PROBLEM REQUIREMENTS
Among the entries below, find every line that contains the string "timer", then copy it.

-- INPUT DATA follows --

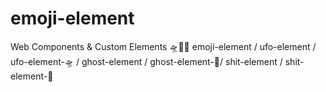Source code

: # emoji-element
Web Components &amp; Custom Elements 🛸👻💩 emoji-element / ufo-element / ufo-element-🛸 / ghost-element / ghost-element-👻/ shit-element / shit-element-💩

-- INPUT DATA concluded --
-- INPUT DATA follows --

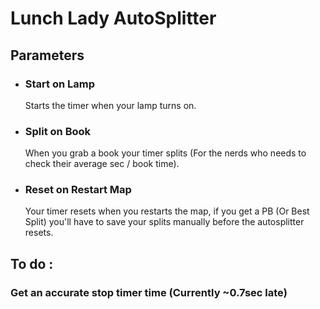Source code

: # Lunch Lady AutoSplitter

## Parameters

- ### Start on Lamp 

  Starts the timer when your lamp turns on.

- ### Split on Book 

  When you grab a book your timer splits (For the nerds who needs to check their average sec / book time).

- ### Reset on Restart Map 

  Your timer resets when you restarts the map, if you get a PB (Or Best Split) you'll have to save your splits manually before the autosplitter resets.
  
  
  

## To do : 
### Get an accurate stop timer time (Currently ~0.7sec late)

-- INPUT DATA concluded --

YOUR SOLUTION
  Starts the timer when your lamp turns on.
  When you grab a book your timer splits (For the nerds who needs to check their average sec / book time).
  Your timer resets when you restarts the map, if you get a PB (Or Best Split) you'll have to save your splits manually before the autosplitter resets.
### Get an accurate stop timer time (Currently ~0.7sec late)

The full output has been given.